Problem to solve: Repeat the data below in full. Pictures must not be part of the copy.

================

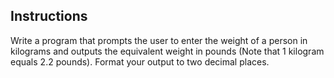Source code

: ## Instructions
Write a program that prompts the user to enter the weight of a person in kilograms and outputs the equivalent weight in pounds (Note that 1 kilogram equals 2.2 pounds). 
Format your output to two decimal places.

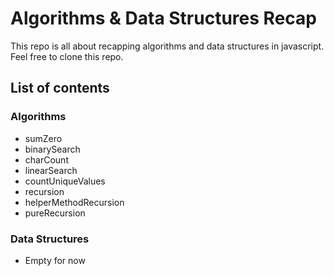 # Algorithms & Data Structures Recap

This repo is all about recapping algorithms and data structures in javascript.
Feel free to clone this repo.

## List of contents

### Algorithms

- sumZero
- binarySearch
- charCount
- linearSearch
- countUniqueValues
- recursion
- helperMethodRecursion
- pureRecursion

### Data Structures

- Empty for now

================

Answer area:
Source code

: ## Instructions
Write a program that prompts the user to enter the weight of a person in kilograms and outputs the equivalent weight in pounds (Note that 1 kilogram equals 2.2 pounds). 
Format your output to two decimal places.

 # Algorithms & Data Structures Recap

This repo is all about recapping algorithms and data structures in javascript.
Feel free to clone this repo.

## List of contents

### Algorithms

- sumZero
- binarySearch
- charCount
- linearSearch
- countUniqueValues
- recursion
- helperMethodRecursion
- pureRecursion

### Data Structures

- Empty for now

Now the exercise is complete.